The lawsuit marks the first time the U.S. has cracked down on a major tech company since it sued Microsoft Corp for anti-competitive practices in 1998. A settlement left the company intact, though the government’s prior foray into Big Tech antitrust – the 1974 case against AT&T – led to the breakup of the Bell System. This time around, if a break-up is likely on the charts, it would most likely change the way billions of people around the globe use and access the internet.
Part of President Donald Trump’s pledge to challenge unlawful practices by global Big Tech, this lawsuit is the first of the series and is being brought forth before the presidential elections by Attorney General William Barr. Eleven other states have also joined the lawsuit which states that Google acted unlawfully to maintain its position in search and search advertising on the internet. According to the lawsuit, “Absent a court order, Google will continue executing its anti-competitive strategy, crippling the competitive process, reducing consumer choice, and stifling innovation.”

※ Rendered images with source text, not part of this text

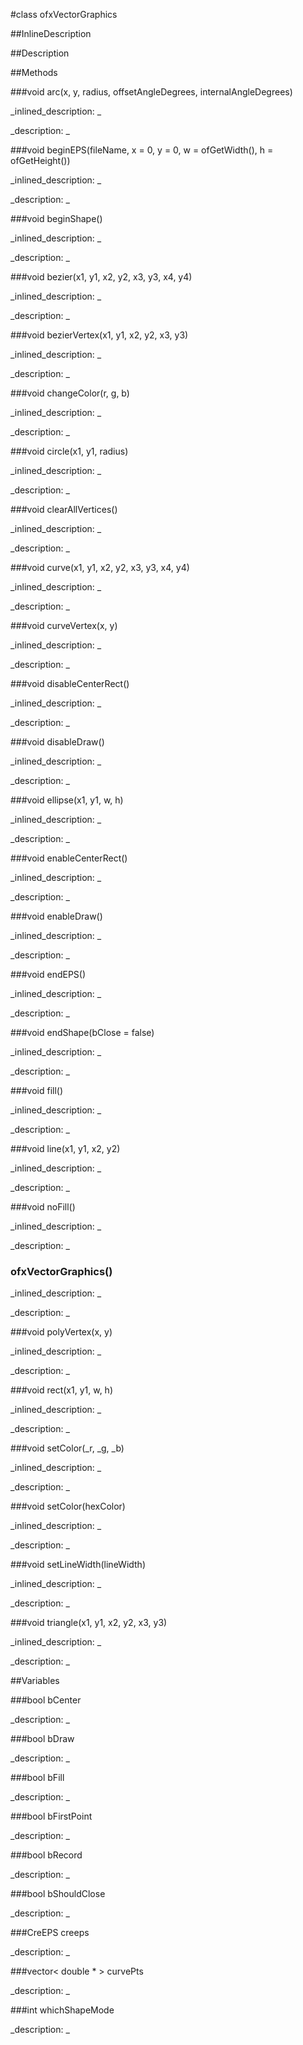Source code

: #class ofxVectorGraphics


<!--
_visible: True_
_advanced: False_
_istemplated: False_
-->

##InlineDescription






##Description






##Methods



###void arc(x, y, radius, offsetAngleDegrees, internalAngleDegrees)

<!--
_syntax: arc(x, y, radius, offsetAngleDegrees, internalAngleDegrees)_
_name: arc_
_returns: void_
_returns_description: _
_parameters: float x, float y, float radius, float offsetAngleDegrees, float internalAngleDegrees_
_access: public_
_version_started: 007_
_version_deprecated: _
_summary: _
_constant: False_
_static: False_
_visible: True_
_advanced: False_
-->

_inlined_description: _








_description: _








<!----------------------------------------------------------------------------->

###void beginEPS(fileName, x = 0, y = 0, w = ofGetWidth(), h = ofGetHeight())

<!--
_syntax: beginEPS(fileName, x = 0, y = 0, w = ofGetWidth(), h = ofGetHeight())_
_name: beginEPS_
_returns: void_
_returns_description: _
_parameters: string fileName, int x=0, int y=0, int w=ofGetWidth(), int h=ofGetHeight()_
_access: public_
_version_started: 007_
_version_deprecated: _
_summary: _
_constant: False_
_static: False_
_visible: True_
_advanced: False_
-->

_inlined_description: _








_description: _








<!----------------------------------------------------------------------------->

###void beginShape()

<!--
_syntax: beginShape()_
_name: beginShape_
_returns: void_
_returns_description: _
_parameters: _
_access: public_
_version_started: 007_
_version_deprecated: _
_summary: _
_constant: False_
_static: False_
_visible: True_
_advanced: False_
-->

_inlined_description: _








_description: _








<!----------------------------------------------------------------------------->

###void bezier(x1, y1, x2, y2, x3, y3, x4, y4)

<!--
_syntax: bezier(x1, y1, x2, y2, x3, y3, x4, y4)_
_name: bezier_
_returns: void_
_returns_description: _
_parameters: float x1, float y1, float x2, float y2, float x3, float y3, float x4, float y4_
_access: public_
_version_started: 007_
_version_deprecated: _
_summary: _
_constant: False_
_static: False_
_visible: True_
_advanced: False_
-->

_inlined_description: _








_description: _








<!----------------------------------------------------------------------------->

###void bezierVertex(x1, y1, x2, y2, x3, y3)

<!--
_syntax: bezierVertex(x1, y1, x2, y2, x3, y3)_
_name: bezierVertex_
_returns: void_
_returns_description: _
_parameters: float x1, float y1, float x2, float y2, float x3, float y3_
_access: public_
_version_started: 007_
_version_deprecated: _
_summary: _
_constant: False_
_static: False_
_visible: True_
_advanced: False_
-->

_inlined_description: _








_description: _








<!----------------------------------------------------------------------------->

###void changeColor(r, g, b)

<!--
_syntax: changeColor(r, g, b)_
_name: changeColor_
_returns: void_
_returns_description: _
_parameters: float r, float g, float b_
_access: public_
_version_started: 007_
_version_deprecated: _
_summary: _
_constant: False_
_static: False_
_visible: True_
_advanced: False_
-->

_inlined_description: _








_description: _








<!----------------------------------------------------------------------------->

###void circle(x1, y1, radius)

<!--
_syntax: circle(x1, y1, radius)_
_name: circle_
_returns: void_
_returns_description: _
_parameters: float x1, float y1, float radius_
_access: public_
_version_started: 007_
_version_deprecated: _
_summary: _
_constant: False_
_static: False_
_visible: True_
_advanced: False_
-->

_inlined_description: _








_description: _








<!----------------------------------------------------------------------------->

###void clearAllVertices()

<!--
_syntax: clearAllVertices()_
_name: clearAllVertices_
_returns: void_
_returns_description: _
_parameters: _
_access: protected_
_version_started: 007_
_version_deprecated: _
_summary: _
_constant: False_
_static: False_
_visible: True_
_advanced: False_
-->

_inlined_description: _








_description: _








<!----------------------------------------------------------------------------->

###void curve(x1, y1, x2, y2, x3, y3, x4, y4)

<!--
_syntax: curve(x1, y1, x2, y2, x3, y3, x4, y4)_
_name: curve_
_returns: void_
_returns_description: _
_parameters: float x1, float y1, float x2, float y2, float x3, float y3, float x4, float y4_
_access: public_
_version_started: 007_
_version_deprecated: _
_summary: _
_constant: False_
_static: False_
_visible: True_
_advanced: False_
-->

_inlined_description: _








_description: _








<!----------------------------------------------------------------------------->

###void curveVertex(x, y)

<!--
_syntax: curveVertex(x, y)_
_name: curveVertex_
_returns: void_
_returns_description: _
_parameters: float x, float y_
_access: public_
_version_started: 007_
_version_deprecated: _
_summary: _
_constant: False_
_static: False_
_visible: True_
_advanced: False_
-->

_inlined_description: _








_description: _








<!----------------------------------------------------------------------------->

###void disableCenterRect()

<!--
_syntax: disableCenterRect()_
_name: disableCenterRect_
_returns: void_
_returns_description: _
_parameters: _
_access: public_
_version_started: 007_
_version_deprecated: _
_summary: _
_constant: False_
_static: False_
_visible: True_
_advanced: False_
-->

_inlined_description: _








_description: _








<!----------------------------------------------------------------------------->

###void disableDraw()

<!--
_syntax: disableDraw()_
_name: disableDraw_
_returns: void_
_returns_description: _
_parameters: _
_access: public_
_version_started: 007_
_version_deprecated: _
_summary: _
_constant: False_
_static: False_
_visible: True_
_advanced: False_
-->

_inlined_description: _








_description: _








<!----------------------------------------------------------------------------->

###void ellipse(x1, y1, w, h)

<!--
_syntax: ellipse(x1, y1, w, h)_
_name: ellipse_
_returns: void_
_returns_description: _
_parameters: float x1, float y1, float w, float h_
_access: public_
_version_started: 007_
_version_deprecated: _
_summary: _
_constant: False_
_static: False_
_visible: True_
_advanced: False_
-->

_inlined_description: _








_description: _








<!----------------------------------------------------------------------------->

###void enableCenterRect()

<!--
_syntax: enableCenterRect()_
_name: enableCenterRect_
_returns: void_
_returns_description: _
_parameters: _
_access: public_
_version_started: 007_
_version_deprecated: _
_summary: _
_constant: False_
_static: False_
_visible: True_
_advanced: False_
-->

_inlined_description: _








_description: _








<!----------------------------------------------------------------------------->

###void enableDraw()

<!--
_syntax: enableDraw()_
_name: enableDraw_
_returns: void_
_returns_description: _
_parameters: _
_access: public_
_version_started: 007_
_version_deprecated: _
_summary: _
_constant: False_
_static: False_
_visible: True_
_advanced: False_
-->

_inlined_description: _








_description: _








<!----------------------------------------------------------------------------->

###void endEPS()

<!--
_syntax: endEPS()_
_name: endEPS_
_returns: void_
_returns_description: _
_parameters: _
_access: public_
_version_started: 007_
_version_deprecated: _
_summary: _
_constant: False_
_static: False_
_visible: True_
_advanced: False_
-->

_inlined_description: _








_description: _








<!----------------------------------------------------------------------------->

###void endShape(bClose = false)

<!--
_syntax: endShape(bClose = false)_
_name: endShape_
_returns: void_
_returns_description: _
_parameters: bool bClose=false_
_access: public_
_version_started: 007_
_version_deprecated: _
_summary: _
_constant: False_
_static: False_
_visible: True_
_advanced: False_
-->

_inlined_description: _








_description: _








<!----------------------------------------------------------------------------->

###void fill()

<!--
_syntax: fill()_
_name: fill_
_returns: void_
_returns_description: _
_parameters: _
_access: public_
_version_started: 007_
_version_deprecated: _
_summary: _
_constant: False_
_static: False_
_visible: True_
_advanced: False_
-->

_inlined_description: _








_description: _








<!----------------------------------------------------------------------------->

###void line(x1, y1, x2, y2)

<!--
_syntax: line(x1, y1, x2, y2)_
_name: line_
_returns: void_
_returns_description: _
_parameters: float x1, float y1, float x2, float y2_
_access: public_
_version_started: 007_
_version_deprecated: _
_summary: _
_constant: False_
_static: False_
_visible: True_
_advanced: False_
-->

_inlined_description: _








_description: _








<!----------------------------------------------------------------------------->

###void noFill()

<!--
_syntax: noFill()_
_name: noFill_
_returns: void_
_returns_description: _
_parameters: _
_access: public_
_version_started: 007_
_version_deprecated: _
_summary: _
_constant: False_
_static: False_
_visible: True_
_advanced: False_
-->

_inlined_description: _








_description: _








<!----------------------------------------------------------------------------->

### ofxVectorGraphics()

<!--
_syntax: ofxVectorGraphics()_
_name: ofxVectorGraphics_
_returns: _
_returns_description: _
_parameters: _
_access: public_
_version_started: 007_
_version_deprecated: _
_summary: _
_constant: False_
_static: False_
_visible: True_
_advanced: False_
-->

_inlined_description: _








_description: _








<!----------------------------------------------------------------------------->

###void polyVertex(x, y)

<!--
_syntax: polyVertex(x, y)_
_name: polyVertex_
_returns: void_
_returns_description: _
_parameters: float x, float y_
_access: public_
_version_started: 007_
_version_deprecated: _
_summary: _
_constant: False_
_static: False_
_visible: True_
_advanced: False_
-->

_inlined_description: _








_description: _








<!----------------------------------------------------------------------------->

###void rect(x1, y1, w, h)

<!--
_syntax: rect(x1, y1, w, h)_
_name: rect_
_returns: void_
_returns_description: _
_parameters: float x1, float y1, float w, float h_
_access: public_
_version_started: 007_
_version_deprecated: _
_summary: _
_constant: False_
_static: False_
_visible: True_
_advanced: False_
-->

_inlined_description: _








_description: _








<!----------------------------------------------------------------------------->

###void setColor(_r, _g, _b)

<!--
_syntax: setColor(_r, _g, _b)_
_name: setColor_
_returns: void_
_returns_description: _
_parameters: int _r, int _g, int _b_
_access: public_
_version_started: 007_
_version_deprecated: _
_summary: _
_constant: False_
_static: False_
_visible: True_
_advanced: False_
-->

_inlined_description: _








_description: _








<!----------------------------------------------------------------------------->

###void setColor(hexColor)

<!--
_syntax: setColor(hexColor)_
_name: setColor_
_returns: void_
_returns_description: _
_parameters: int hexColor_
_access: public_
_version_started: 007_
_version_deprecated: _
_summary: _
_constant: False_
_static: False_
_visible: True_
_advanced: False_
-->

_inlined_description: _








_description: _








<!----------------------------------------------------------------------------->

###void setLineWidth(lineWidth)

<!--
_syntax: setLineWidth(lineWidth)_
_name: setLineWidth_
_returns: void_
_returns_description: _
_parameters: float lineWidth_
_access: public_
_version_started: 007_
_version_deprecated: _
_summary: _
_constant: False_
_static: False_
_visible: True_
_advanced: False_
-->

_inlined_description: _








_description: _








<!----------------------------------------------------------------------------->

###void triangle(x1, y1, x2, y2, x3, y3)

<!--
_syntax: triangle(x1, y1, x2, y2, x3, y3)_
_name: triangle_
_returns: void_
_returns_description: _
_parameters: float x1, float y1, float x2, float y2, float x3, float y3_
_access: public_
_version_started: 007_
_version_deprecated: _
_summary: _
_constant: False_
_static: False_
_visible: True_
_advanced: False_
-->

_inlined_description: _








_description: _








<!----------------------------------------------------------------------------->

##Variables



###bool bCenter

<!--
_name: bCenter_
_type: bool_
_access: protected_
_version_started: 007_
_version_deprecated: _
_summary: _
_visible: True_
_constant: True_
_advanced: False_
-->

_description: _








<!----------------------------------------------------------------------------->

###bool bDraw

<!--
_name: bDraw_
_type: bool_
_access: protected_
_version_started: 007_
_version_deprecated: _
_summary: _
_visible: True_
_constant: True_
_advanced: False_
-->

_description: _








<!----------------------------------------------------------------------------->

###bool bFill

<!--
_name: bFill_
_type: bool_
_access: protected_
_version_started: 007_
_version_deprecated: _
_summary: _
_visible: True_
_constant: True_
_advanced: False_
-->

_description: _








<!----------------------------------------------------------------------------->

###bool bFirstPoint

<!--
_name: bFirstPoint_
_type: bool_
_access: protected_
_version_started: 007_
_version_deprecated: _
_summary: _
_visible: True_
_constant: True_
_advanced: False_
-->

_description: _








<!----------------------------------------------------------------------------->

###bool bRecord

<!--
_name: bRecord_
_type: bool_
_access: protected_
_version_started: 007_
_version_deprecated: _
_summary: _
_visible: True_
_constant: True_
_advanced: False_
-->

_description: _








<!----------------------------------------------------------------------------->

###bool bShouldClose

<!--
_name: bShouldClose_
_type: bool_
_access: protected_
_version_started: 007_
_version_deprecated: _
_summary: _
_visible: True_
_constant: True_
_advanced: False_
-->

_description: _








<!----------------------------------------------------------------------------->

###CreEPS creeps

<!--
_name: creeps_
_type: CreEPS_
_access: public_
_version_started: 007_
_version_deprecated: _
_summary: _
_visible: True_
_constant: True_
_advanced: False_
-->

_description: _








<!----------------------------------------------------------------------------->

###vector< double * > curvePts

<!--
_name: curvePts_
_type: vector< double * >_
_access: protected_
_version_started: 007_
_version_deprecated: _
_summary: _
_visible: True_
_constant: True_
_advanced: False_
-->

_description: _








<!----------------------------------------------------------------------------->

###int whichShapeMode

<!--
_name: whichShapeMode_
_type: int_
_access: protected_
_version_started: 007_
_version_deprecated: _
_summary: _
_visible: True_
_constant: True_
_advanced: False_
-->

_description: _








<!----------------------------------------------------------------------------->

In the case against Google’s parent company- Alphabet Inc., the federal government has held the stance that Google unfairly dominates online search and advertising to the detriment of consumers and competitors and that it has struck lucrative deals to maintain its 90% control of the world’s online search market.
The DOJ, in its “request for relief,” said it was seeking “structural relief as needed to cure any anti-competitive harm.” “Structural relief” in antitrust matters generally means the sale of an asset.
The lawsuit states that “Ultimately it is consumers and advertisers that suffer from less choice, less innovation, and less competitive advertising prices. So we are asking the court to break Google’s grip on search distribution so the competition and innovation can take hold.”
An easy example of Google’s dominance in the search engine industry is its tie-up with Apple. Google pays Apple billions of dollars a year to have its search engine as the default on iPhones and other devices. The Justice Department also says Google has contracts with smartphone makers that use Google’s Android mobile operating system to make its search engine the default there, too.
Speaking to reporters on Tuesday, U.S. Deputy Attorney General Jeff Rosen said, “Google is the gateway to the internet and a search advertising behemoth. It has maintained its monopoly power through exclusionary practices that are harmful to competition.”
The lawsuit, which is aimed at keeping a check on BigTech, which is the need of the hour, has drawn support from several consumer advocates as well as other states. This being said, a possible check on the company or even a probable break-up wouldn’t cause users much harm. If the DOJ prevails, consumers could, at the most, get phones, computers, or browsers that are not pre-set to Google.